The Art of Riffing - According to Axon



"Let's all go to the looooobby! Let's all go to the looooobby! Let's all go to the looooobby, to get ourselves a treat!" On the grainy theater screen the chocolate bar, popcorn, candy, and soda cup danced along singing those hypnotic words. Many a poor sap found himself overpowered by the catchy tune and was soon dancing up the aisle to the nearest pimple-faced teen to demand a tray full of overpriced concessions on which to gorge himself. On the other hand, as this theater trailer played it's spellbinding song, several kids in the audience were snickering amongst themselves as they passed each other zip bags of peanut M&M's, trail mix, pre-popped popcorn, cookies, and other treats they snuck into the theater in their backpack, pocket, or purse.

Yes, I was one of those cunning nonconformists. While neighboring moviegoers scoffed or gave a pious look of disgust we would just smile and enjoy the fruits of our forethought. As delighted as I was to play my part in defying the concession obsession, nothing brought me more joy than my flagrant disobedience to the next pre-movie standard. As the slide took form on the enormous white backdrop I would laugh to myself at the absurd suggestion it presented: 'Silence is golden! Please do not talk during the movie.' "YEAH RIGHT!!!!" I would yell before the image had even faded away. A rousing blast of, "SHHHHHHHHHHH!!!" from the crowd around me only increased my amusement.
You see, from an early age I have often viewed things objectively. In the case of movie pop-culture I am not one to follow the whims and wonderment of movie critics who's stereotypical reviews include phrases such as 'The best film you will see this year!' .....Honestly? The best film I will see all year? It's MARCH! What crack-pot came up with that ridiculous claim? Even more maddening was when a friend or family member would quote this movie critic's words in an attempt to sway others to accompany them to the show.
I, of course, had a different motivation for going to the movies. To make fun of them! A good comedy can often stand on it's own.
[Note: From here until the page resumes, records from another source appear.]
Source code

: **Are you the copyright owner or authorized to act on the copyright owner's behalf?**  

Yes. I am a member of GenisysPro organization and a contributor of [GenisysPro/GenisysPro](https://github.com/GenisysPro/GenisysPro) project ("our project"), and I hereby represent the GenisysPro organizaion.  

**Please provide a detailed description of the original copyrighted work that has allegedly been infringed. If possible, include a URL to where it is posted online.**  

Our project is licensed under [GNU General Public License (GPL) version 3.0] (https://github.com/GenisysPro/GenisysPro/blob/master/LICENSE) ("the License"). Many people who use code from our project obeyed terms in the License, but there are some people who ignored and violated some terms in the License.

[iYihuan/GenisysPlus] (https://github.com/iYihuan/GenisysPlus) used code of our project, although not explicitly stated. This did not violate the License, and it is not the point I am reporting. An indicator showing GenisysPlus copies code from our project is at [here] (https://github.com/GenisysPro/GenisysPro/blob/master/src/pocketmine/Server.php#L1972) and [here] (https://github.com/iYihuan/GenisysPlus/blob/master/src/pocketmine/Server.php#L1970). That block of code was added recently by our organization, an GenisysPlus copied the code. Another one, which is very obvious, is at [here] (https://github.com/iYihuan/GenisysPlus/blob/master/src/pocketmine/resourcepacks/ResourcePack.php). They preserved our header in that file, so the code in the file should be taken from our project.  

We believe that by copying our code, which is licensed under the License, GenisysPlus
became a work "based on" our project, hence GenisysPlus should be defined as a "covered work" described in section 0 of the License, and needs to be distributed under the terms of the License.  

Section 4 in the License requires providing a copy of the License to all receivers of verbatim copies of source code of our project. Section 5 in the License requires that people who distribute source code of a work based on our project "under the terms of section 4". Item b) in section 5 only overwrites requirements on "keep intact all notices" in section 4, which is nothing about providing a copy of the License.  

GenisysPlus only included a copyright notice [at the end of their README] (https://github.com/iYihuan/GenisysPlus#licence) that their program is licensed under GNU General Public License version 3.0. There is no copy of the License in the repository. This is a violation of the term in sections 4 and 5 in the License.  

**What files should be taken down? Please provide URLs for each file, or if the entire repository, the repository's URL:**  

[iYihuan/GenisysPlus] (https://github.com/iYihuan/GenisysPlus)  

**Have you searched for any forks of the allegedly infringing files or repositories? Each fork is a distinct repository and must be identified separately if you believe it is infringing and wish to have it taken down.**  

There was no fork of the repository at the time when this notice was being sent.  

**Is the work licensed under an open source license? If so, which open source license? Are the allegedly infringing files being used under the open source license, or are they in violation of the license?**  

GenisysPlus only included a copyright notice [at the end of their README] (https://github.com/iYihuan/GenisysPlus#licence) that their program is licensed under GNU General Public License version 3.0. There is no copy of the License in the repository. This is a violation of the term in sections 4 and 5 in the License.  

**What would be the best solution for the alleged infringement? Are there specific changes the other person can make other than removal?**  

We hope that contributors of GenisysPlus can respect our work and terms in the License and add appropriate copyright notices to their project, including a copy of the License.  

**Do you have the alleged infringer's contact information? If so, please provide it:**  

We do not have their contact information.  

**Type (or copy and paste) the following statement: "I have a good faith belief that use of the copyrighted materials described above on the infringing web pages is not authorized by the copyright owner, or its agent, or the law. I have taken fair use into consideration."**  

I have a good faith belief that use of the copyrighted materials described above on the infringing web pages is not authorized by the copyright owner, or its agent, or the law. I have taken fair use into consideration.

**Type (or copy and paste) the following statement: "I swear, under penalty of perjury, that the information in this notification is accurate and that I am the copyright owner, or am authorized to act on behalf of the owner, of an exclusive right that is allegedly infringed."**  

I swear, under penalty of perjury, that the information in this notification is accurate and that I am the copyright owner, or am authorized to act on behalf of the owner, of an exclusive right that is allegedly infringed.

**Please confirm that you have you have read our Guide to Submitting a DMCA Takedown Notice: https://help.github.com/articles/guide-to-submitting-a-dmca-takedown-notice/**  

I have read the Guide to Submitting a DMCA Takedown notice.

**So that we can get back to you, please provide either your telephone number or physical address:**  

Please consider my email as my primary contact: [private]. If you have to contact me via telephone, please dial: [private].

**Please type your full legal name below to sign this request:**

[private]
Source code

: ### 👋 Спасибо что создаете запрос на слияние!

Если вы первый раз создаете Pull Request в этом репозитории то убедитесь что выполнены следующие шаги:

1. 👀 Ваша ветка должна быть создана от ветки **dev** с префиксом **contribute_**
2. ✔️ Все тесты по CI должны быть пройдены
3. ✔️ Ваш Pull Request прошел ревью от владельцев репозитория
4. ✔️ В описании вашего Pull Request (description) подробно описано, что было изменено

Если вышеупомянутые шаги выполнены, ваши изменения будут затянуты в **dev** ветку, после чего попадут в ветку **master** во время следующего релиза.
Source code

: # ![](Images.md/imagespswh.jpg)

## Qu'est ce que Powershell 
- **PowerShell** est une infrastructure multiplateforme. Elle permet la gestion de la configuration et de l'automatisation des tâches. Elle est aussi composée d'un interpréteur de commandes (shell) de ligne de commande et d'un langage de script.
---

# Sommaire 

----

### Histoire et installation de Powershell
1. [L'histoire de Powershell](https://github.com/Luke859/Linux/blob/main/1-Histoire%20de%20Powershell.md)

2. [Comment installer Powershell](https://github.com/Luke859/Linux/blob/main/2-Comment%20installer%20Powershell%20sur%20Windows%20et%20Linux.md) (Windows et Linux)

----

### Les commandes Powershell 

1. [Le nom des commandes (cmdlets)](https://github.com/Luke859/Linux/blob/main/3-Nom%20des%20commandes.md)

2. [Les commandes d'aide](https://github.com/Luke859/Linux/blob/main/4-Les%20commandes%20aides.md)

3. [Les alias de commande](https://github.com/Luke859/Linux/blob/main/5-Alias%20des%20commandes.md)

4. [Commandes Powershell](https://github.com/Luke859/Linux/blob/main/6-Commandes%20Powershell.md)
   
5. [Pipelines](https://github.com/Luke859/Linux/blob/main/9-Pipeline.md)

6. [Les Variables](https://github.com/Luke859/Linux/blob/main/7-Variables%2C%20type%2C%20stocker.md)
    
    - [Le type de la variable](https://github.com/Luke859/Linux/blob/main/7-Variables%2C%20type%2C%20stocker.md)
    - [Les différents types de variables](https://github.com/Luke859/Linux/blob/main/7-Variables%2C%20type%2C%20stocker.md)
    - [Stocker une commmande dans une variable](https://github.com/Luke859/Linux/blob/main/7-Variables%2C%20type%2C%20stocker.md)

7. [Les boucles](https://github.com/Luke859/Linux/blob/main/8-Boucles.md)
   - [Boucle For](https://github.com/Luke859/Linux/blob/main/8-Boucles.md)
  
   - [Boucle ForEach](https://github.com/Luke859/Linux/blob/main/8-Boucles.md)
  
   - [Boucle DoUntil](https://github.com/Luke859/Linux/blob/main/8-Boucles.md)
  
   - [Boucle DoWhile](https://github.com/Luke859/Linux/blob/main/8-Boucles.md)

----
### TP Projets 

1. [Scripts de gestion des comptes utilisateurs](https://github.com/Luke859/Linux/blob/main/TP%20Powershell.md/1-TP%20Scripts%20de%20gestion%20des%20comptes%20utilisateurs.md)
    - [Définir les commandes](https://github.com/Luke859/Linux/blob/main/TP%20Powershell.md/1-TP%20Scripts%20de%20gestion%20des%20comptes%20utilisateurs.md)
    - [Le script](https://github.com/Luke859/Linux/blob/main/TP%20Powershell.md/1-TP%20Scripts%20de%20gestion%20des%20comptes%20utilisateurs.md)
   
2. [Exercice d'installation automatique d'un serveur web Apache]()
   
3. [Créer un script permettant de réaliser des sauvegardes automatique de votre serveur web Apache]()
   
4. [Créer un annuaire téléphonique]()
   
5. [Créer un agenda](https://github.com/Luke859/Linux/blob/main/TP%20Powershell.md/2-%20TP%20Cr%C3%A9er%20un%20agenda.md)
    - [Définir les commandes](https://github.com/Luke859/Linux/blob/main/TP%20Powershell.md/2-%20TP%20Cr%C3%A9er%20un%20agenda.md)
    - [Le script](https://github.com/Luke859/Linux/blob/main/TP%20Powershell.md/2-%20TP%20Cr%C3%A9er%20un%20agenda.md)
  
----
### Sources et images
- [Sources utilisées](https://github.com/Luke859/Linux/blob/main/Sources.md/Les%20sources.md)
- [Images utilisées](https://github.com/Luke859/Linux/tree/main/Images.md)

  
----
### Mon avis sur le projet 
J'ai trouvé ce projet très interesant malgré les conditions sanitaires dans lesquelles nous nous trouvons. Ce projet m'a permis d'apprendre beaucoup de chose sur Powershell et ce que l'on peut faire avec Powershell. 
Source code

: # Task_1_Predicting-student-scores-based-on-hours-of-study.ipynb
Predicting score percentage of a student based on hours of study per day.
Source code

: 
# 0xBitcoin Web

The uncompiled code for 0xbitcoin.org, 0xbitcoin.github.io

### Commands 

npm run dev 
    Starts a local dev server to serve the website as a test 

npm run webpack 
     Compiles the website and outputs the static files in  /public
However, many comedy fans are missing out on the true humor hidden in poorly executed dramas or old sci-fi films riddled with absurd dialog ripe for the riffing.



Not A New Concept

Some may be wondering, "What is 'riffing'?" Essentially it's providing personal commentary in which you point out the flaws, heckle, and wisecrack about what you are viewing or listening to. In recent years it has been more specifically identified with providing such commentary during a film, however it has broader origins.
There is a thin line between riffing and being annoying. Often this is determined, not by what is said, but by the mood and view point of the one who's listening. In what way? Well, if you think about it, stand-up comics are really just 'riffers of life'. They take the ordinary things of life, magnify an aspect of its flaws, and spin a joke or two about it. When performed by true artists, even somber subjects can be chronicled in a way that leaves the audience roaring with laughter. However, the same joke, outside of the comedy hall, may be met with scorn and displeasure. Again, the mood and frame of mind of the listener are key.
Are stand-up comics the only ancestors to the art of riffing? By no means. Riffing has been a part of life for eons. I say confidently that during millions of conversations and speeches throughout history men have made their own poignant comments, if not verbally, then in their hearts. The art of cracking wise at poorly executed or ridiculous dialogue has been carried on from ages long past by the truly humorous at heart who enjoy discovering and magnifying the quirky aspects of every day life. Look even at the works of Shakespeare, the prime example being the play Henry VI Part 2 : Act IV : Scene II. Here we find the rebel Jack Cade trying to convince the masses to join his rebellion against the British throne by putting on airs and elevating himself in their eyes. While trying to prove before the crowd he was of noble birth and married a woman of nobility, one of his own men, Dick the Butcher, unabashedly carried on a riffing out of the corner of his mouth with his companion, Smith the Weaver. It went like this. Note that the word 'aside' in brackets indicates talking, not to the crowd, but only to Smith the Weaver:


CADE
We John Cade, so termed of our supposed father,--
DICK
[Aside] Or rather, of stealing a cade of herrings.
CADE
For our enemies shall fall before us, inspired with
the spirit of putting down kings and princes,
--Command silence.
DICK
Silence!
CADE
My father was a Mortimer,--
DICK
[Aside] He was an honest man, and a good
bricklayer.
CADE
My mother a Plantagenet,--
DICK
[Aside] I knew her well; she was a midwife.
CADE
My wife descended of the Lacies,--
DICK
[Aside] She was, indeed, a pedler's daughter, and
sold many laces.
SMITH
[Aside] But now of late, notable to travel with her
furred pack, she washes bucks here at home.
CADE
Therefore am I of an honourable house.
DICK
[Aside] Ay, by my faith, the field is honourable;
and there was he borne, under a hedge, for his
father had never a house but the cage.
CADE
Valiant I am.
SMITH
[Aside] A' must needs; for beggary is valiant.
CADE
I am able to endure much.
DICK
[Aside] No question of that; for I have seen him
whipped three market-days together.
CADE
I fear neither sword nor fire.
SMITH
[Aside] He need not fear the sword; for his coat is of proof.
DICK
[Aside] But methinks he should stand in fear of
fire, being burnt i' the hand for stealing of sheep.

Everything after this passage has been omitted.